--- START ---

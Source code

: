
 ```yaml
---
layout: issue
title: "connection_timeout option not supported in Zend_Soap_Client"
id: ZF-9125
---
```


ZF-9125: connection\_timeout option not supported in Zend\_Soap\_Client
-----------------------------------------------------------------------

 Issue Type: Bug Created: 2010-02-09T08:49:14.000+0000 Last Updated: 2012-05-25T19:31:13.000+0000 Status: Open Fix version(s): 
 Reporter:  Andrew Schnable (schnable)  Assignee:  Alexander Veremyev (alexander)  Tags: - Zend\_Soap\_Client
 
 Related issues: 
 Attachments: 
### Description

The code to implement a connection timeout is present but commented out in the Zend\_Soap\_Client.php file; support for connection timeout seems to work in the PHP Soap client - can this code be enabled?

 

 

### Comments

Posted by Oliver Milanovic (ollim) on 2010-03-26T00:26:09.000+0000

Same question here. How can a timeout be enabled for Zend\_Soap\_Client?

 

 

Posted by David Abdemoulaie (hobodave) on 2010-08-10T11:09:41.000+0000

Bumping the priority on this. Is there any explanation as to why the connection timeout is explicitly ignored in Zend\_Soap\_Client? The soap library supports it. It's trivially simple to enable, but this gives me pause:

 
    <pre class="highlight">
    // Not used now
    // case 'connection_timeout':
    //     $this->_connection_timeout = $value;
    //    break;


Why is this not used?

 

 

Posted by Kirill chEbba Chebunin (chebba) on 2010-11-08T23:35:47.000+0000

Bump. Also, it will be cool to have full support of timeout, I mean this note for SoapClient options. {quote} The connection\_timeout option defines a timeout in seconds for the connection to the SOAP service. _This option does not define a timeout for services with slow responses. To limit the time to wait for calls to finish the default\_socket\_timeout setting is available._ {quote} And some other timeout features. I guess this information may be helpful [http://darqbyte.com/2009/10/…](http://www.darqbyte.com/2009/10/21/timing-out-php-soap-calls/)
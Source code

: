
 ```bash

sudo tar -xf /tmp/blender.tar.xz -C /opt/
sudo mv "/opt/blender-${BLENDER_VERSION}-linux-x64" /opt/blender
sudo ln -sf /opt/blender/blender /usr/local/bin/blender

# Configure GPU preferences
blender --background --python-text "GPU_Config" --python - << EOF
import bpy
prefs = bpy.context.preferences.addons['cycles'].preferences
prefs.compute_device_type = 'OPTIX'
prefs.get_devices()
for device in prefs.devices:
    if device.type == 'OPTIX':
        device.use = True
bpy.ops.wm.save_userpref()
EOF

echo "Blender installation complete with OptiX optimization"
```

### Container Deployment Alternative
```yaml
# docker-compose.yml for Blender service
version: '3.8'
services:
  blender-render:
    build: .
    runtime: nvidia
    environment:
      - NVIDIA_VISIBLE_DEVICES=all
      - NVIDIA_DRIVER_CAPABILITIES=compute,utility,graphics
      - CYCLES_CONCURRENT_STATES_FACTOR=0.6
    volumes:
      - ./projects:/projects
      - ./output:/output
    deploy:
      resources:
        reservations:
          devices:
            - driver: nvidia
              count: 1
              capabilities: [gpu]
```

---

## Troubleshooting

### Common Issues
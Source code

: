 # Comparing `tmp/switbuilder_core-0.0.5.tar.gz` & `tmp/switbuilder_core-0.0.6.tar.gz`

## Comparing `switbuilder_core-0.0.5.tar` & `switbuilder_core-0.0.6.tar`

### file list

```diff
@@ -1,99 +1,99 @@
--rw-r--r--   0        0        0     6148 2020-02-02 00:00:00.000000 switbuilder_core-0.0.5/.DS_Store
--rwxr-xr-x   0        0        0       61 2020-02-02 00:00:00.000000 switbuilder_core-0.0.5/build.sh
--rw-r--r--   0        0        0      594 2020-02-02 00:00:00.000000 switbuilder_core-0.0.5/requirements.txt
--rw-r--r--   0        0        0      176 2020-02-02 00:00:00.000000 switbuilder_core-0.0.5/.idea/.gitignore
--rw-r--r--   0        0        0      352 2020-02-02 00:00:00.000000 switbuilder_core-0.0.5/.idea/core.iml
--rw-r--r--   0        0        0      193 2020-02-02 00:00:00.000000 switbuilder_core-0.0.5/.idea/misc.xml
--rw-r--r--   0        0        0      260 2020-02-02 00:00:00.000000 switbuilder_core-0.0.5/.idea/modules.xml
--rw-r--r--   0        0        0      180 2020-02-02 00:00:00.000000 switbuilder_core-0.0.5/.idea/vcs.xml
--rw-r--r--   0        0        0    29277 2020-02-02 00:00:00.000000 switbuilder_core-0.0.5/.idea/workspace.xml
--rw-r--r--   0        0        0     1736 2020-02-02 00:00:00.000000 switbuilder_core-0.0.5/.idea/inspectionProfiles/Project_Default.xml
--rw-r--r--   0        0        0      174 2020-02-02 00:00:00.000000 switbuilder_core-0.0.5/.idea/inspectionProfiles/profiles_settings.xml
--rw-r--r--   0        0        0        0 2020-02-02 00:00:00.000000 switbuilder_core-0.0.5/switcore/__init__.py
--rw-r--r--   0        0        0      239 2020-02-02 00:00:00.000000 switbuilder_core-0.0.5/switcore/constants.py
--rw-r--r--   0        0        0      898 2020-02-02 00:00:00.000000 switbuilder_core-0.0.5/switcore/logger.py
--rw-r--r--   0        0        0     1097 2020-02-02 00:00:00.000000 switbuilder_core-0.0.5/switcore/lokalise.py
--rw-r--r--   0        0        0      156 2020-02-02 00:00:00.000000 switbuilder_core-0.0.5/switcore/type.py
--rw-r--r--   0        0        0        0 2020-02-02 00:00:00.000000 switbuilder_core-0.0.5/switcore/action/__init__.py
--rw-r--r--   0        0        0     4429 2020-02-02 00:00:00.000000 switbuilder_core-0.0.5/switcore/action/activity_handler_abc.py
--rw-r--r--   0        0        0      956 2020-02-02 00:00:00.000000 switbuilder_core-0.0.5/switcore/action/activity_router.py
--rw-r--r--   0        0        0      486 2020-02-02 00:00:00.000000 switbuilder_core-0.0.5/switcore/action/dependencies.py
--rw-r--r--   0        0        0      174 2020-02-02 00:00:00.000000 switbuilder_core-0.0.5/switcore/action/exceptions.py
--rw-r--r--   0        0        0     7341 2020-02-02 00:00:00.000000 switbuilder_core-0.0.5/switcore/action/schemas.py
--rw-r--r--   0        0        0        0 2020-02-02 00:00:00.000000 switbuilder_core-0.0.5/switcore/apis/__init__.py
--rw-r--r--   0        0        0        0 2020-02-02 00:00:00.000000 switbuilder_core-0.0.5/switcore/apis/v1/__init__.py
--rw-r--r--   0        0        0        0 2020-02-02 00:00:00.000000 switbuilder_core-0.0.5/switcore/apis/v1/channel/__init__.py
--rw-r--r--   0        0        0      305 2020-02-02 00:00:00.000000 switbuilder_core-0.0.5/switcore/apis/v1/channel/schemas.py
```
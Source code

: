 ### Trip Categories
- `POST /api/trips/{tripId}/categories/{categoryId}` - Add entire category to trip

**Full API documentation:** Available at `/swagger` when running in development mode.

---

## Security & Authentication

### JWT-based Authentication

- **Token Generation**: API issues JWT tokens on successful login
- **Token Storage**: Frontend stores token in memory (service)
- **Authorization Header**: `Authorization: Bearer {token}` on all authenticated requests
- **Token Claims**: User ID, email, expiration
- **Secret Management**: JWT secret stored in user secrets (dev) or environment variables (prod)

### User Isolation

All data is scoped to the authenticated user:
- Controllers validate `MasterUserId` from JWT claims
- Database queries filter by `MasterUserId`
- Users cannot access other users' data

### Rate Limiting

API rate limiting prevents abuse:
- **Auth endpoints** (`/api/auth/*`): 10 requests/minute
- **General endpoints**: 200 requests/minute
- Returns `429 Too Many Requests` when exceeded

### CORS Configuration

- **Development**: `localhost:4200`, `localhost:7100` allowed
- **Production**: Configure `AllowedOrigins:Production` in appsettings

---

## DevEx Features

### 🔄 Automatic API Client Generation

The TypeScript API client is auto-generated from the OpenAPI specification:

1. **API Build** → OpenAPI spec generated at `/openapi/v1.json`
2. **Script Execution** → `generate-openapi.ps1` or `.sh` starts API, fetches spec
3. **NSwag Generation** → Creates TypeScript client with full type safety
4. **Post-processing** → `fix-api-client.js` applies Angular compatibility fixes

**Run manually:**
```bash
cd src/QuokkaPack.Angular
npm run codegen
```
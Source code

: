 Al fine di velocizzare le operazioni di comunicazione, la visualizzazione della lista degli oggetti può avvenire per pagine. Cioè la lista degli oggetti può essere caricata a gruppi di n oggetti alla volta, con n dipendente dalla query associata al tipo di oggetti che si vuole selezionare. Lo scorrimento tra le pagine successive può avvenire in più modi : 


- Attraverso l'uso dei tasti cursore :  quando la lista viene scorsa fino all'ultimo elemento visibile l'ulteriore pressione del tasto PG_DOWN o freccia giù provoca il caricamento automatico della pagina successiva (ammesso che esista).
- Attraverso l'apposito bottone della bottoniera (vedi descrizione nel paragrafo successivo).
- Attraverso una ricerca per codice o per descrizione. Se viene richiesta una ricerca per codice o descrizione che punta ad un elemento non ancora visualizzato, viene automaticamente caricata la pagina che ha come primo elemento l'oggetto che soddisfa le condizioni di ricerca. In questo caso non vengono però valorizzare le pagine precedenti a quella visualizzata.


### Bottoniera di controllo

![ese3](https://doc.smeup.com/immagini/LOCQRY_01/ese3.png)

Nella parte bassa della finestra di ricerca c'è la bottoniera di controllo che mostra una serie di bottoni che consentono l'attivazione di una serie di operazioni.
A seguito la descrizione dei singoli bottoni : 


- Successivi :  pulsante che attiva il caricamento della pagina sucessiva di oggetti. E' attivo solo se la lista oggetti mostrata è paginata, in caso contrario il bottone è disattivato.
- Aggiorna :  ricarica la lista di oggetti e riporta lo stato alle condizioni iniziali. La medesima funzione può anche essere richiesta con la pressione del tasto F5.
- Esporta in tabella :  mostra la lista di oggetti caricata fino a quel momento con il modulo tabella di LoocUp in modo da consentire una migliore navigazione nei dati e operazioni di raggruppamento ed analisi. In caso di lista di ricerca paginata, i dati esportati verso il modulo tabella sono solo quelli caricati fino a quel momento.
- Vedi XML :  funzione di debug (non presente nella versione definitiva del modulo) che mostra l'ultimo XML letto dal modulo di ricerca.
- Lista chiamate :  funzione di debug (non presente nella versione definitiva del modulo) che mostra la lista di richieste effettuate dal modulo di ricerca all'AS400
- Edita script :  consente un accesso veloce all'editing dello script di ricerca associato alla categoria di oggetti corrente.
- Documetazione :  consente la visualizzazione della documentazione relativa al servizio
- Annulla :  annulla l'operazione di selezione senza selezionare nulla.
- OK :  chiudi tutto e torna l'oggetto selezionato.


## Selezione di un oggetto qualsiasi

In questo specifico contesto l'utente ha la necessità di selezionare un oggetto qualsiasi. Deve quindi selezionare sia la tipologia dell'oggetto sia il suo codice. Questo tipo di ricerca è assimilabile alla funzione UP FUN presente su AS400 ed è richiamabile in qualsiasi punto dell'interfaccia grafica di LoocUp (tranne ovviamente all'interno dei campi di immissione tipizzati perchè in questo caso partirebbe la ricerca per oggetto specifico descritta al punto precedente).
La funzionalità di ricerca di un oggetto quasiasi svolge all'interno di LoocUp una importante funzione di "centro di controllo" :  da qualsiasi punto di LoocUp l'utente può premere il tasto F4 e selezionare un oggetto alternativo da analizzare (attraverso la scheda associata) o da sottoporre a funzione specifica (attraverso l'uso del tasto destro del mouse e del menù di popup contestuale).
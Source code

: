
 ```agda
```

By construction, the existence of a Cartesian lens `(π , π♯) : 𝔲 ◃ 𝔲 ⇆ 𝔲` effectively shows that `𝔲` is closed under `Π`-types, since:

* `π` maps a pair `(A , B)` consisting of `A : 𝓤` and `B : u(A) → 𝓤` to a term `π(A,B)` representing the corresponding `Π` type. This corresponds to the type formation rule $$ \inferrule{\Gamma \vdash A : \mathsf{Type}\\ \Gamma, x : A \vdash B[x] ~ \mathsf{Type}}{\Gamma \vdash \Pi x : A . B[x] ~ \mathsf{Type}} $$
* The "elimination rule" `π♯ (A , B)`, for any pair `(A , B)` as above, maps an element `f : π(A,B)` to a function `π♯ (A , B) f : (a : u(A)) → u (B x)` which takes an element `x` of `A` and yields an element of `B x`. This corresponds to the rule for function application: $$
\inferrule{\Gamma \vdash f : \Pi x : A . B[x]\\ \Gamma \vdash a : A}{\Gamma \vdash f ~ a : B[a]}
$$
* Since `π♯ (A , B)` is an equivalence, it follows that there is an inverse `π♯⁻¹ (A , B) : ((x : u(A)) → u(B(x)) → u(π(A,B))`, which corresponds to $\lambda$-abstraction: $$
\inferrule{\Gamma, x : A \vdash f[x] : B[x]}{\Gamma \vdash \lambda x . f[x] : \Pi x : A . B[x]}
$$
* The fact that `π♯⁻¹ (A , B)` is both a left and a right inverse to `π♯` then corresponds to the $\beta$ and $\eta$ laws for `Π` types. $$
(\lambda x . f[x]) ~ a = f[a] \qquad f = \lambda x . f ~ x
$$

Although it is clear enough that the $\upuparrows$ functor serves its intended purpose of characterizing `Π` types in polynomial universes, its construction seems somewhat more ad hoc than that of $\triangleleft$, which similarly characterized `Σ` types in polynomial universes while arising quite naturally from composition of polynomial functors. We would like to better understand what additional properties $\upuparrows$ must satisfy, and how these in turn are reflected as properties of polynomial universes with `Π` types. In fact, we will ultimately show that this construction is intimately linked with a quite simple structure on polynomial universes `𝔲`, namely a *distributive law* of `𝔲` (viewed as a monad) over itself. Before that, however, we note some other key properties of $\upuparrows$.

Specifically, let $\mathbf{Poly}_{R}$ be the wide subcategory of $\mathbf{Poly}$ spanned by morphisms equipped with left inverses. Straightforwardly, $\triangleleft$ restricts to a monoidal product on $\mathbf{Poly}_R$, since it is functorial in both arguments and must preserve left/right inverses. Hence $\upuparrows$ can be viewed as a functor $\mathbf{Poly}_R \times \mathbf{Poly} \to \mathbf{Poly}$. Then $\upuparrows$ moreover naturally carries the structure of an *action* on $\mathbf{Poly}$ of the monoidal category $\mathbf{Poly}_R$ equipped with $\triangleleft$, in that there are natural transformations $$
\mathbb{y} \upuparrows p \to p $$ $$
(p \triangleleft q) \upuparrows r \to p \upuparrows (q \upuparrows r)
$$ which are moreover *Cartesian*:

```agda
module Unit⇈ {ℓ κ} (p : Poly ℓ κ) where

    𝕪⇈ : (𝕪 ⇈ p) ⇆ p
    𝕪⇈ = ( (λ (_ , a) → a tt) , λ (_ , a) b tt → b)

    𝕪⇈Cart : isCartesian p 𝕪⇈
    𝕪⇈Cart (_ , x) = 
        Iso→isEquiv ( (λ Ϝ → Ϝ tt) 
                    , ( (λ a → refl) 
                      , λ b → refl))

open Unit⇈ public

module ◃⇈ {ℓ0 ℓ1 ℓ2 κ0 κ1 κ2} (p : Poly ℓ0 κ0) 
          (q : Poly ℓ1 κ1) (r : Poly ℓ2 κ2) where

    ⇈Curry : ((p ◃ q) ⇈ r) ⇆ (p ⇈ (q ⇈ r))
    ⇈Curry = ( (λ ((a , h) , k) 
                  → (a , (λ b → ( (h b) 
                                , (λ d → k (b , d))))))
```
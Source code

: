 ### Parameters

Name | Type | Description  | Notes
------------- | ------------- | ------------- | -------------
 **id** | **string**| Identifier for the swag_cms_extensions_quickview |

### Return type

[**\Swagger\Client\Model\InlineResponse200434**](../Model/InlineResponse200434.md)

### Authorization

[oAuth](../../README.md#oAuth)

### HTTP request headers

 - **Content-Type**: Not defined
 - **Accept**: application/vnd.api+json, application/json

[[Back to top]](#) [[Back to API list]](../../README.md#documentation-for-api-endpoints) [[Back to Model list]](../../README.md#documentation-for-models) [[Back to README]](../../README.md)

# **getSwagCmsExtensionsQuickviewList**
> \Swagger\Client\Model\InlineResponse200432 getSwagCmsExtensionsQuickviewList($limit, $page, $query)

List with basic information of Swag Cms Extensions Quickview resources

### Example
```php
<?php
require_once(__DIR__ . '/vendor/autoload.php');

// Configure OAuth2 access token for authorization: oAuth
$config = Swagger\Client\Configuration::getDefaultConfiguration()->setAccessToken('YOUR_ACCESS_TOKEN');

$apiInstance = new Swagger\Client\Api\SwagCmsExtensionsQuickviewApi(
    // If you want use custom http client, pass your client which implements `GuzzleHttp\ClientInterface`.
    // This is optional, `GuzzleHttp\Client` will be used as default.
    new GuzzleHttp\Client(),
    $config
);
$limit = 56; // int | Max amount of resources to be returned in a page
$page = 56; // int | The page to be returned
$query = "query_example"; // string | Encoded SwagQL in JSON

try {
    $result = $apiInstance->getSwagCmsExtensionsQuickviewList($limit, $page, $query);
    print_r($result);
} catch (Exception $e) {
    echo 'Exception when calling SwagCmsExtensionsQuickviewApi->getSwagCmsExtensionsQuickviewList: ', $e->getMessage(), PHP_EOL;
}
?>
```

--- END ---

Within the data above, the lines from the one with "The TypeScript API" to the one with "A seguito la" must be repeated exactly; no other line belongs in the answer.

▸ **Result for this exercise**
The TypeScript API client is auto-generated from the OpenAPI specification:

1. **API Build** → OpenAPI spec generated at `/openapi/v1.json`
2. **Script Execution** → `generate-openapi.ps1` or `.sh` starts API, fetches spec
3. **NSwag Generation** → Creates TypeScript client with full type safety
4. **Post-processing** → `fix-api-client.js` applies Angular compatibility fixes

**Run manually:**
```bash
cd src/QuokkaPack.Angular
npm run codegen
```
Source code

: Al fine di velocizzare le operazioni di comunicazione, la visualizzazione della lista degli oggetti può avvenire per pagine. Cioè la lista degli oggetti può essere caricata a gruppi di n oggetti alla volta, con n dipendente dalla query associata al tipo di oggetti che si vuole selezionare. Lo scorrimento tra le pagine successive può avvenire in più modi : 


- Attraverso l'uso dei tasti cursore :  quando la lista viene scorsa fino all'ultimo elemento visibile l'ulteriore pressione del tasto PG_DOWN o freccia giù provoca il caricamento automatico della pagina successiva (ammesso che esista).
- Attraverso l'apposito bottone della bottoniera (vedi descrizione nel paragrafo successivo).
- Attraverso una ricerca per codice o per descrizione. Se viene richiesta una ricerca per codice o descrizione che punta ad un elemento non ancora visualizzato, viene automaticamente caricata la pagina che ha come primo elemento l'oggetto che soddisfa le condizioni di ricerca. In questo caso non vengono però valorizzare le pagine precedenti a quella visualizzata.


### Bottoniera di controllo

![ese3](https://doc.smeup.com/immagini/LOCQRY_01/ese3.png)

Nella parte bassa della finestra di ricerca c'è la bottoniera di controllo che mostra una serie di bottoni che consentono l'attivazione di una serie di operazioni.
A seguito la descrizione dei singoli bottoni : 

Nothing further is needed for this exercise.